Kepler’s belief in a correspondence between the solar system and an arrangement of the platonic solids descended from Plato, who says in Timaeus that the world is made from earth, air, water, and fire, and that each of these is formed from one of the solids. Earth, being “the most immoveable,” is formed from the cube, which has the most stable base. Fire, which dissolves other elements by its sharpness, is made of the tetrahedron, which is pointy. The octahedron is assigned to air for being something like smooth. Water is made from the icosahedron, which is complex and heavy and able to crush fire and earth. The dodecahedron represents the universe itself, since it most closely approaches a sphere.
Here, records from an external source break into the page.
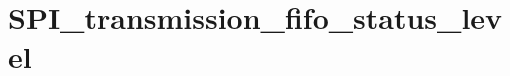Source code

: \hypertarget{group___s_p_i__transmission__fifo__status__level}{\section{S\-P\-I\-\_\-transmission\-\_\-fifo\-\_\-status\-\_\-level}
\label{group___s_p_i__transmission__fifo__status__level}
}
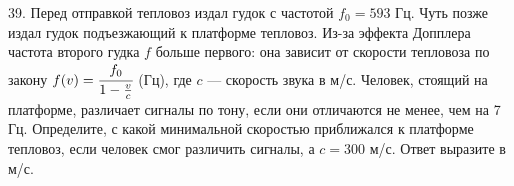39. Перед отправкой тепловоз издал гудок с частотой $f_0=593$ Гц. Чуть позже издал гудок подъезжающий к платформе тепловоз. Из-за эффекта Допплера частота второго гудка $f$ больше первого: она зависит от скорости тепловоза по закону $f(v)=\cfrac{f_0}{1-\frac{v}{c}}$ (Гц), где $c$ --- скорость звука в м/с. Человек, стоящий на платформе, различает сигналы по тону, если они отличаются не менее, чем на 7 Гц. Определите, с какой минимальной скоростью приближался к платформе тепловоз, если человек смог различить сигналы, а $c=300$ м/с. Ответ выразите в м/с.\\
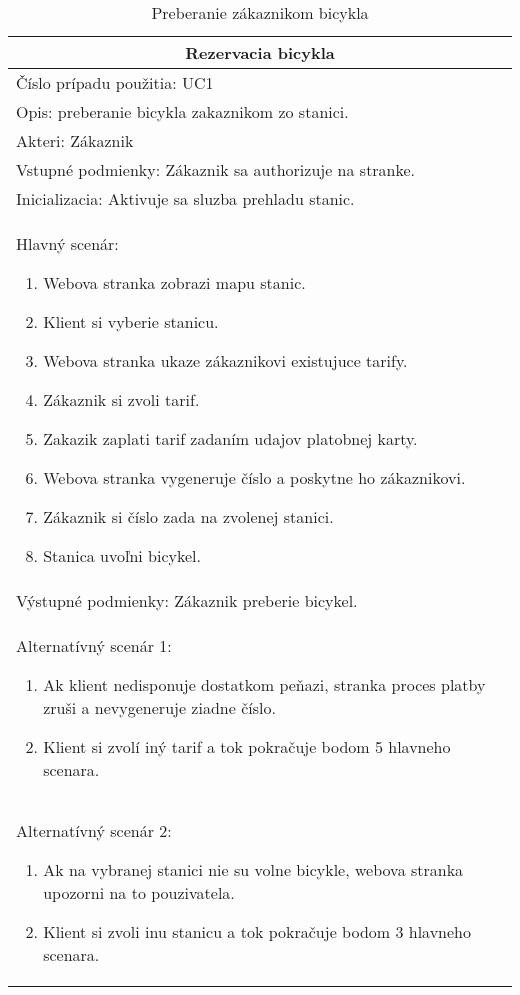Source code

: \begin{table}[h]
  \centering
  \begin{tabular}{|p{12cm}|}
   \hline
   \multicolumn{1}{|c|}{ \textbf{Rezervacia bicykla}} \\
   \hline
   Číslo prípadu použitia: UC1\\
   \hline
   Opis: preberanie bicykla zakaznikom zo stanici.\\
   \hline
   Akteri: Zákaznik\\
   \hline
   Vstupné podmienky: Zákaznik sa authorizuje na stranke.\\
   \hline
   Inicializacia: Aktivuje sa sluzba prehladu stanic.\\
   \hline
   Hlavný scenár:
   \begin{enumerate} 
       \item Webova stranka zobrazi mapu stanic.
       \item Klient si vyberie stanicu.
       \item Webova stranka ukaze zákaznikovi existujuce tarify.
       \item Zákaznik si zvoli tarif. 
       \item Zakazik zaplati tarif zadaním udajov platobnej karty.
       \item Webova stranka vygeneruje číslo a poskytne ho zákaznikovi.
       \item Zákaznik si číslo zada na zvolenej stanici.
       \item Stanica uvoľni bicykel.
   \end{enumerate}\\
   \hline
   Výstupné podmienky: Zákaznik preberie bicykel.\\
   \hline
   Alternatívný scenár 1:
   \begin{enumerate} 
       \item Ak klient nedisponuje dostatkom peňazi, stranka proces
             platby zruši a nevygeneruje ziadne číslo. 
       \item Klient si zvolí iný tarif a tok pokračuje bodom 5 hlavneho scenara.
   \end{enumerate}\\
   \hline
   Alternatívný scenár 2:
   \begin{enumerate} 
       \item Ak na vybranej stanici nie su volne bicykle, webova stranka 
             upozorni na to pouzivatela. 
       \item Klient si zvoli inu stanicu a tok pokračuje bodom 3 hlavneho scenara.
   \end{enumerate}\\
   \hline
  \end{tabular}
  \caption{Preberanie zákaznikom bicykla}
  \label{tab:use_case_steps}
\end{table}
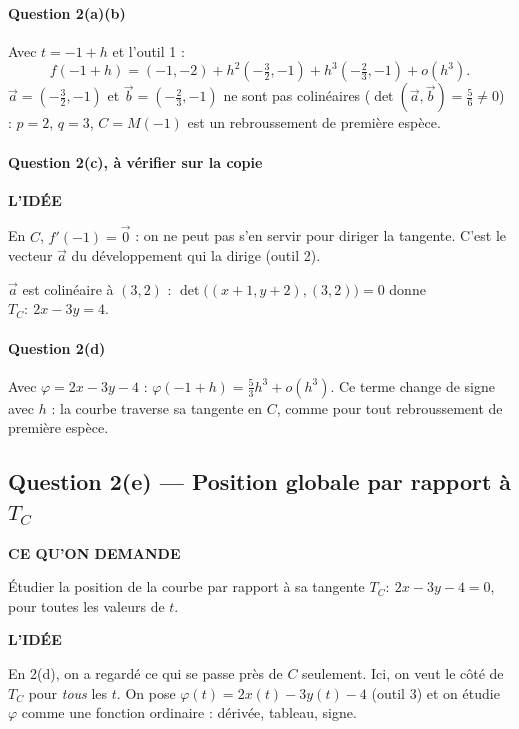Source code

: \documentclass[a4paper,11pt]{article}
\numberwithin{equation}{section}
\numberwithin{figure}{section}
\numberwithin{table}{section}
\theoremstyle{enonce}
\theoremstyle{exemple}
\theoremstyle{remarque}
\newcounter{exo}[section]
\newcommand{\ve}[1]{\vec{#1}}
\newcommand{\Enonce}[1]{\begin{enoncebox}{\sffamily\bfseries\footnotesize\color{Bleu}CE QU'ON DEMANDE}\par\smallskip #1\end{enoncebox}}
\newcommand{\Idee}[1]{\begin{ideebox}{\sffamily\bfseries\footnotesize\color{Bleu}L'IDÉE}\par\smallskip #1\end{ideebox}}
\begin{document}
\paragraph{Question 2(a)(b)} Avec $t=-1+h$ et l'outil 1 :
\[f(-1+h)=(-1,-2)+h^2\left(-\tfrac32,-1\right)+h^3\left(-\tfrac23,-1\right)+o(h^3).\]
$\ve a=\left(-\frac32,-1\right)$ et $\ve b=\left(-\frac23,-1\right)$ ne sont pas colinéaires ($\det(\ve a,\ve b)=\frac56\neq0$) :
$p=2$, $q=3$, $C=M(-1)$ est un rebroussement de première espèce.

\paragraph{Question 2(c), à vérifier sur la copie}
\Idee{En $C$, $f'(-1)=\ve0$ : on ne peut pas s'en servir pour diriger la tangente. C'est le vecteur $\ve a$ du développement
qui la dirige (outil 2).}
$\ve a$ est colinéaire à $(3,2)$ : $\det\big((x+1,y+2),(3,2)\big)=0$ donne $T_C:\ 2x-3y=4$.

\paragraph{Question 2(d)} Avec $\varphi=2x-3y-4$ : $\varphi(-1+h)=\frac53h^3+o(h^3)$. Ce terme change de signe avec $h$ : la courbe
traverse sa tangente en $C$, comme pour tout rebroussement de première espèce.

\clearpage
\subsection{Question 2(e) — Position globale par rapport à \texorpdfstring{$T_C$}{TC}}\label{q:2e}

\Enonce{Étudier la position de la courbe par rapport à sa tangente $T_C:\ 2x-3y-4=0$, pour toutes les valeurs de $t$.}

\Idee{En 2(d), on a regardé ce qui se passe près de $C$ seulement. Ici, on veut le côté de $T_C$ pour \emph{tous} les $t$. On
pose $\varphi(t)=2x(t)-3y(t)-4$ (outil 3) et on étudie $\varphi$ comme une fonction ordinaire : dérivée, tableau, signe.}
\end{document}
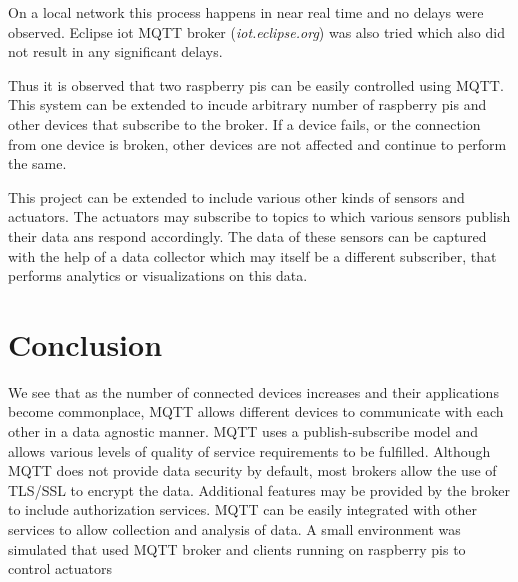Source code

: \documentclass[sigconf]{acmart}
\begin{document}
On a local network this process happens in near real time and no
delays were observed. Eclipse iot MQTT broker ({\em iot.eclipse.org})
was also tried which also did not result in any significant delays.

Thus it is observed that two raspberry pis can be easily controlled
using MQTT. This system can be extended to incude arbitrary number of
raspberry pis and other devices that subscribe to the broker. If a
device fails, or the connection from one device is broken, other
devices are not affected and continue to perform the same.

This project can be extended to include various other kinds of sensors
and actuators. The actuators may subscribe to topics to which various
sensors publish their data ans respond accordingly. The data of these
sensors can be captured with the help of a data collector which may
itself be a different subscriber, that performs analytics or
visualizations on this data.

\section{Conclusion}

We see that as the number of connected devices increases and their
applications become commonplace, MQTT allows different devices to
communicate with each other in a data agnostic manner. MQTT uses a
publish-subscribe model and allows various levels of quality of
service requirements to be fulfilled. Although MQTT does not provide
data security by default, most brokers allow the use of TLS/SSL to
encrypt the data. Additional features may be provided by the broker to
include authorization services. MQTT can be easily integrated with
other services to allow collection and analysis of data. A small
environment was simulated that used MQTT broker and clients running on
raspberry pis to control actuators


 

%
\end{document}
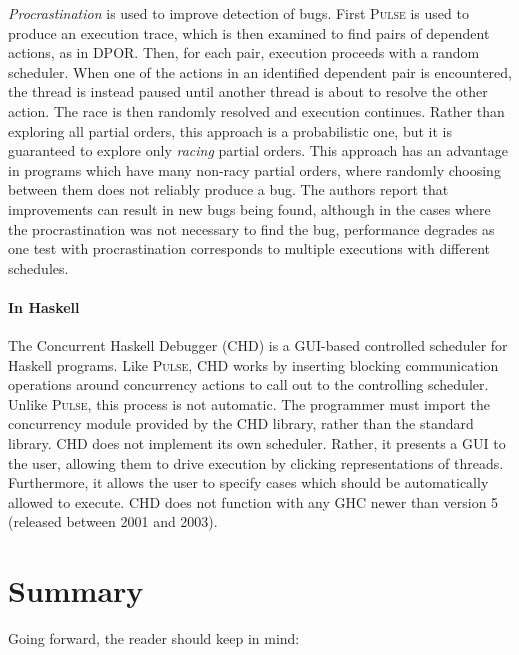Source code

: \emph{Procrastination} \parencite{sen2008} is used to improve detection of
bugs.  First \textsc{Pulse} is used to produce an execution trace,
which is then examined to find pairs of dependent actions, as in DPOR.
Then, for each pair, execution proceeds with a random scheduler.  When
one of the actions in an identified dependent pair is encountered, the
thread is instead paused until another thread is about to resolve the
other action.  The race is then randomly resolved and execution
continues.  Rather than exploring all partial orders, this approach is
a probabilistic one, but it is guaranteed to explore only
\emph{racing} partial orders.  This approach has an advantage in
programs which have many non-racy partial orders, where randomly
choosing between them does not reliably produce a bug.  The authors
report that improvements can result in new bugs being found, although
in the cases where the procrastination was not necessary to find the
bug, performance degrades \parencite{arts2011} as one test with
procrastination corresponds to multiple executions with different
schedules.

\paragraph{In Haskell}
The Concurrent Haskell Debugger (CHD) \parencite{bottcher2002} is a
GUI-based controlled scheduler for Haskell programs.  Like
\textsc{Pulse}, CHD works by inserting blocking communication
operations around concurrency actions to call out to the controlling
scheduler.  Unlike \textsc{Pulse}, this process is not automatic.  The
programmer must import the concurrency module provided by the CHD
library, rather than the standard library.  CHD does not implement its
own scheduler.  Rather, it presents a GUI to the user, allowing them
to drive execution by clicking representations of threads.
Furthermore, it allows the user to specify cases which should be
automatically allowed to execute.  CHD does not function with any GHC
newer than version 5 (released between 2001 and 2003).

\section{Summary}

Going forward, the reader should keep in mind:

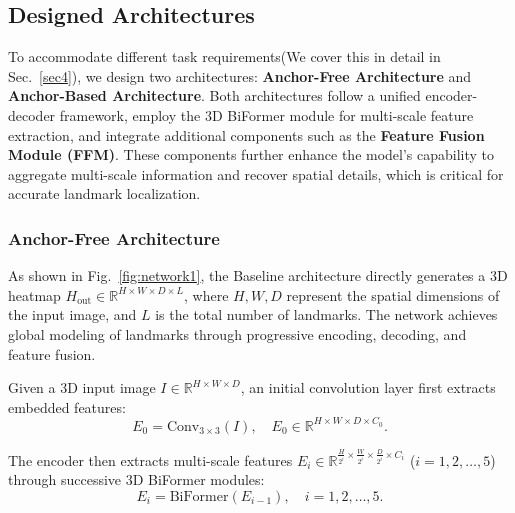 
\subsection{Designed Architectures}
To accommodate different task requirements(We cover this in detail in Sec.~\ref{sec4}), we design two architectures: \textbf{Anchor-Free Architecture} and \textbf{Anchor-Based Architecture}. Both architectures follow a unified encoder-decoder framework, employ the 3D BiFormer module for multi-scale feature extraction, and integrate additional components such as the \textbf{Feature Fusion Module (FFM)}. These components further enhance the model's capability to aggregate multi-scale information and recover spatial details, which is critical for accurate landmark localization.


\subsubsection{Anchor-Free Architecture}
As shown in Fig.~\ref{fig:network1}, the Baseline architecture directly generates a 3D heatmap \( H_{\text{out}} \in \mathbb{R}^{H \times W \times D \times L} \), where \( H, W, D \) represent the spatial dimensions of the input image, and \( L \) is the total number of landmarks. The network achieves global modeling of landmarks through progressive encoding, decoding, and feature fusion.

Given a 3D input image \( I \in \mathbb{R}^{H \times W \times D} \), an initial convolution layer first extracts embedded features:
\begin{equation}
E_0 = \text{Conv}_{3\times3}(I), \quad E_0 \in \mathbb{R}^{H \times W \times D \times C_0}.
\end{equation}

The encoder then extracts multi-scale features \( E_i \in \mathbb{R}^{\frac{H}{2^i} \times \frac{W}{2^i} \times \frac{D}{2^i} \times C_i} \) (\( i = 1, 2, \ldots, 5 \)) through successive 3D BiFormer modules:
\begin{equation}
E_i = \text{BiFormer}(E_{i-1}), \quad i = 1, 2, \ldots, 5.
\end{equation}




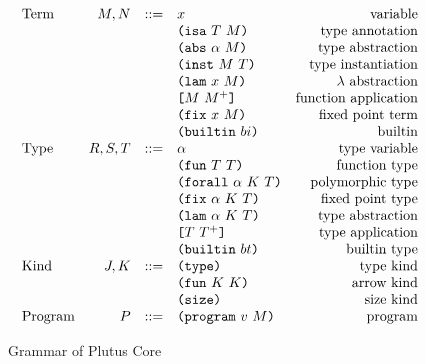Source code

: \documentclass[../main.tex]{subfiles}
\begin{document}
\begin{figure*}[t]
    \centering
    \[\begin{array}{lrclr}
        \textrm{Term}             & M, N  & ::= & x                          & \textrm{variable}\\
                                  &       &     & \ann{M}{T}                 & \textrm{type annotation}\\
                                  &       &     & \abs{\alpha}{M}            & \textrm{type abstraction}\\
                                  &       &     & \inst{M}{T}                & \textrm{type instantiation}\\
                                  &       &     & \lam{x}{M}                 & \textrm{$\lambda$ abstraction}\\
                                  &       &     & \app{M}{M^+}               & \textrm{function application}\\
                                  &       &     & \fix{x}{M}                 & \textrm{fixed point term}\\
                                  &       &     & \builtin{bi}               & \textrm{builtin}\\
        \textrm{Type}             & R,S,T & ::= & \alpha                     & \textrm{type variable}\\
                                  &       &     & \funT{T}{T}                & \textrm{function type}\\
                                  &       &     & \forallT{\alpha}{K}{T}     & \textrm{polymorphic type}\\
                                  &       &     & \fixT{\alpha}{K}{T}        & \textrm{fixed point type}\\
                                  &       &     & \lamT{\alpha}{K}{T}        & \textrm{type abstraction}\\
                                  &       &     & \appT{T}{T^+}              & \textrm{type application}\\
                                  &       &     & \builtinT{bt}              & \textrm{builtin type}\\
        \textrm{Kind}             & J,K   & ::= & \typeK{}                   & \textrm{type kind}\\
                                  &       &     & \funK{K}{K}                & \textrm{arrow kind}\\
                                  &       &     & \sizeK{}                   & \textrm{size kind}\\
        \textrm{Program}          & P     & ::= & \program{v}{M}             & \textrm{program}\\

    \end{array}\]
    \caption{Grammar of Plutus Core}
    \label{fig:Plutus_core_grammar}
\end{figure*}
\end{document}
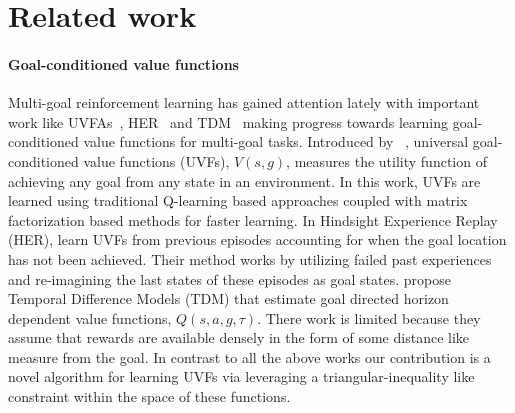 
\section{Related work}

\paragraph{Goal-conditioned value functions}
Multi-goal reinforcement learning has gained attention lately with
important work like UVFAs~\citep{schaul2015universal},
HER~\citep{andrychowicz2016learning} and TDM~\citep{pong2018temporal}
making progress towards learning goal-conditioned value functions for
multi-goal tasks.  Introduced by ~\citep{schaul2015universal}, universal
goal-conditioned value functions (UVFs), $V(s,g)$, measures the utility
function of achieving any goal from any state in an environment. In this
work, UVFs are learned using traditional Q-learning based approaches
coupled with matrix factorization based methods for faster learning.
In Hindsight Experience Replay (HER), \citet{andrychowicz2016learning}
learn UVFs from previous episodes
accounting for when the goal location has not been achieved.  Their
method works by utilizing failed past experiences and re-imagining 
the last states of these episodes as goal states.
\citet{pong2018temporal} propose Temporal Difference Models (TDM) that estimate
goal directed horizon dependent value functions, $Q(s, a, g, \tau)$. There work is
limited because they assume that rewards are available densely in the form of
some distance like measure from the goal.
In contrast to all the above works our contribution is a novel algorithm for
learning UVFs via leveraging a triangular-inequality like constraint within the
space of these functions.

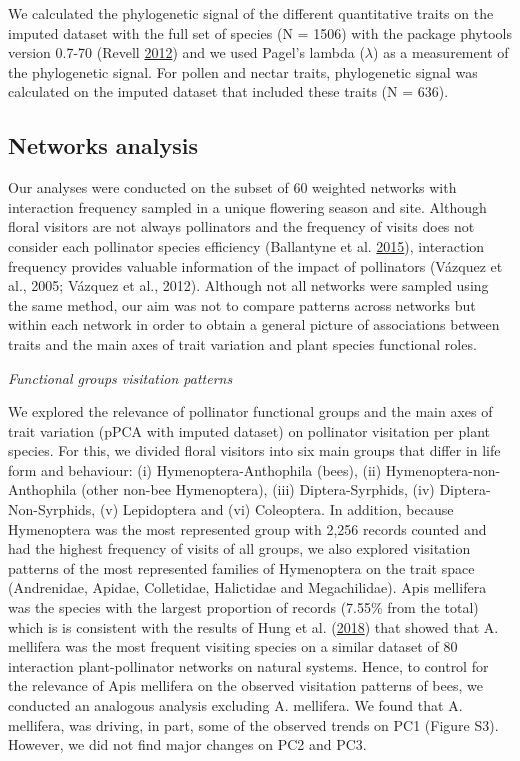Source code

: \documentclass[11pt,a4paper,]{article}
\begin{document}
We calculated the phylogenetic signal of the different quantitative
traits on the imputed dataset with the full set of species (N = 1506)
with the package phytools version 0.7-70 (Revell
\protect\hyperlink{ref-revell2012}{2012}) and we used Pagel's lambda
(\(\lambda\)) as a measurement of the phylogenetic signal. For pollen
and nectar traits, phylogenetic signal was calculated on the imputed
dataset that included these traits (N = 636).

\subsection{Networks analysis}\label{networks-analysis}

Our analyses were conducted on the subset of 60 weighted networks with
interaction frequency sampled in a unique flowering season and site.
Although floral visitors are not always pollinators and the frequency of
visits does not consider each pollinator species efficiency (Ballantyne
et al. \protect\hyperlink{ref-ballantyne2015}{2015}), interaction
frequency provides valuable information of the impact of pollinators
(Vázquez et al., 2005; Vázquez et al., 2012). Although not all networks
were sampled using the same method, our aim was not to compare patterns
across networks but within each network in order to obtain a general
picture of associations between traits and the main axes of trait
variation and plant species functional roles.

\emph{Functional groups visitation patterns}

We explored the relevance of pollinator functional groups and the main
axes of trait variation (pPCA with imputed dataset) on pollinator
visitation per plant species. For this, we divided floral visitors into
six main groups that differ in life form and behaviour: (i)
Hymenoptera-Anthophila (bees), (ii) Hymenoptera-non-Anthophila (other
non-bee Hymenoptera), (iii) Diptera-Syrphids, (iv) Diptera-Non-Syrphids,
(v) Lepidoptera and (vi) Coleoptera. In addition, because Hymenoptera
was the most represented group with 2,256 records counted and had the
highest frequency of visits of all groups, we also explored visitation
patterns of the most represented families of Hymenoptera on the trait
space (Andrenidae, Apidae, Colletidae, Halictidae and Megachilidae).
Apis mellifera was the species with the largest proportion of records
(7.55\% from the total) which is is consistent with the results of Hung
et al. (\protect\hyperlink{ref-hung2018}{2018}) that showed that A.
mellifera was the most frequent visiting species on a similar dataset of
80 interaction plant-pollinator networks on natural systems. Hence, to
control for the relevance of Apis mellifera on the observed visitation
patterns of bees, we conducted an analogous analysis excluding A.
mellifera. We found that A. mellifera, was driving, in part, some of the
observed trends on PC1 (Figure S3). However, we did not find major
changes on PC2 and PC3.
\end{document}
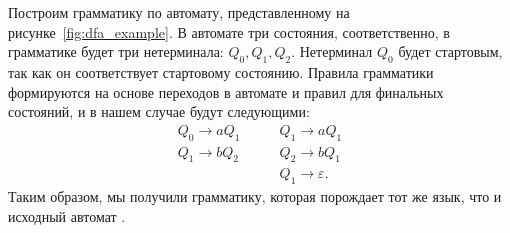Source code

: \begin{example}
Построим грамматику по автомату, представленному на рисунке~\ref{fig:dfa_example}.
В автомате три состояния, соответственно, в грамматике будет три нетерминала: $Q_0, Q_1, Q_2$.
Нетерминал $Q_0$ будет стартовым, так как он соответствует стартовому состоянию.
Правила грамматики формируются на основе переходов в автомате и правил для финальных состояний, и в нашем случае будут следующими:
\begin{align*}
    Q_0 \to a Q_1  \quad & \quad Q_1 \to a Q_1 \\
    Q_1 \to b Q_2  \quad & \quad Q_2 \to b Q_1 \\
                     \quad & \quad Q_1 \to \varepsilon.
\end{align*}
Таким образом, мы получили грамматику, которая порождает тот же язык, что и исходный автомат%
.
\end{example}

\begin{marginfigure}
    \begin{center}
        
    \end{center}
    \caption{Автомат, построенный по грамматике $S \to aN_1$, $N_1 \to aN_1 \mid bbN_1 \mid \varepsilon$.
    Эквивалентен автомату из примера~\ref{exmpl:DFA}.}
    \label{fig:grammar_to_dfa}
\end{marginfigure}

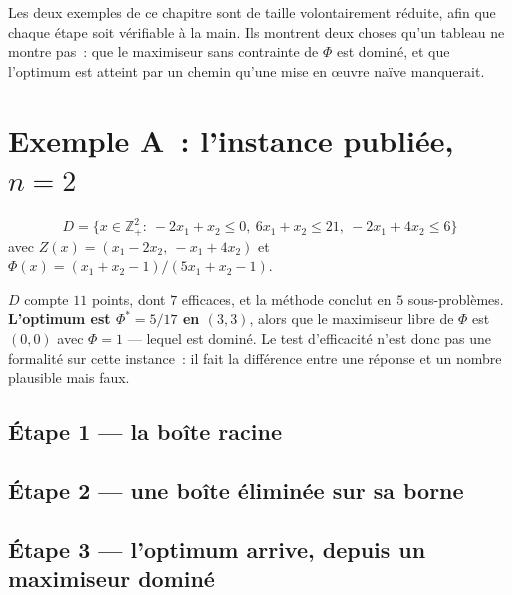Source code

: \documentclass[12pt,a4paper]{report}
\newcommand{\Dset}{D}
\newcommand{\Z}{Z}
\newcommand{\fig}[1]{}
\theoremstyle{plain}
\theoremstyle{definition}
\begin{document}
Les deux exemples de ce chapitre sont de taille volontairement réduite, afin
que chaque étape soit vérifiable à la main.  Ils montrent deux choses qu'un
tableau ne montre pas~: que le maximiseur sans contrainte de $\Phi$ est dominé,
et que l'optimum est atteint par un chemin qu'une mise en {\oe}uvre naïve
manquerait.

\section{Exemple A~: l'instance publiée, \texorpdfstring{$n=2$}{n=2}}

\[
  \Dset = \{x \in \mathbb{Z}^2_+ :\ -2x_1 + x_2 \leqslant 0,\
  6x_1 + x_2 \leqslant 21,\ -2x_1 + 4x_2 \leqslant 6\}
\]
avec $\Z(x) = (x_1 - 2x_2,\ -x_1 + 4x_2)$ et
$\Phi(x) = (x_1 + x_2 - 1)/(5x_1 + x_2 - 1)$.

$\Dset$ compte $11$ points, dont $7$ efficaces, et la méthode conclut en $5$
sous-problèmes.  \textbf{L'optimum est $\Phi^{*} = 5/17$ en $(3,3)$}, alors que
le maximiseur libre de $\Phi$ est $(0,0)$ avec $\Phi = 1$ --- lequel est
dominé.  Le test d'efficacité n'est donc pas une formalité sur cette instance~:
il fait la différence entre une réponse et un nombre plausible mais faux.

\begin{center}
\fig{a-decision}
\end{center}

\subsection*{Étape 1 --- la boîte racine}
\begin{center}\fig{a-step1}\end{center}

\subsection*{Étape 2 --- une boîte éliminée sur sa borne}
\begin{center}\fig{a-step2}\end{center}

\subsection*{Étape 3 --- l'optimum arrive, depuis un maximiseur dominé}
\begin{center}\fig{a-step3}\end{center}
\end{document}
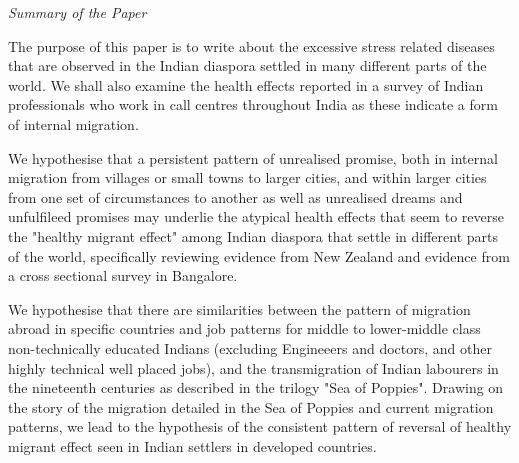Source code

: \textit{Summary of the Paper} 

The purpose of this paper is to write about the excessive stress related diseases that are observed in the Indian diaspora settled in many different parts of the world. We shall also examine the health effects reported in a survey of Indian professionals who work in call centres throughout India as these indicate a form of internal migration. 

We hypothesise that a persistent pattern of unrealised promise, both in internal migration from villages or small towns to larger cities, and within larger cities from one set of circumstances to another as well as unrealised dreams and unfulfileed promises may underlie the atypical health effects that seem to reverse the "healthy migrant effect" among Indian diaspora that settle in different parts of the world, specifically reviewing evidence from New Zealand and evidence from a cross sectional survey in Bangalore. 

We hypothesise that there are similarities between the pattern of migration abroad in specific countries and job patterns for middle to lower-middle class non-technically educated Indians (excluding Engineeers and doctors, and other highly technical well placed jobs), and the transmigration of Indian labourers in the nineteenth centuries as described in the trilogy "Sea of Poppies". Drawing on the story of the migration detailed in the Sea of Poppies and current migration patterns, we lead to the hypothesis of the consistent pattern of reversal of healthy migrant effect seen in Indian settlers in developed countries.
Kepler believed that each planet, according to its orbit, could be placed inside a solid that is enclosed by the next larger orbit and, like a nesting doll, is itself inside another solid. By their distances from the sun, from least to greatest, Mercury sits in an octahedron enclosed by Venus; Venus sits in an icosahedron enclosed by Earth; Earth sits inside a dodecahedron enclosed by Mars; Mars sits inside a tetrahedron enclosed by Jupiter; and Jupiter sits inside a cube enclosed by Saturn. The orbit of the inner planet is tangent to the center of the face of the solid enclosing it, meaning that it touches the face at a single point, and the orbit of the outer planet travels through the solid’s vertices. The arrangement requires that the planets’ orbits be circles, also a platonic notion. For Kepler, the planets moving in a circle demonstrated a divine pattern.
Eventually, Kepler noticed that if he drew a line from the sun to a planet and a similar line at an interval in the planet’s orbit, either of hours or days, the area enclosed is always the same no matter where the planet is, so long as the interval of time is the same. Such a circumstance could happen only if the planet travels faster when it is closer to the sun than it does when it’s farther away. And this is possible only if the orbit is an ellipse, which is not a divine form.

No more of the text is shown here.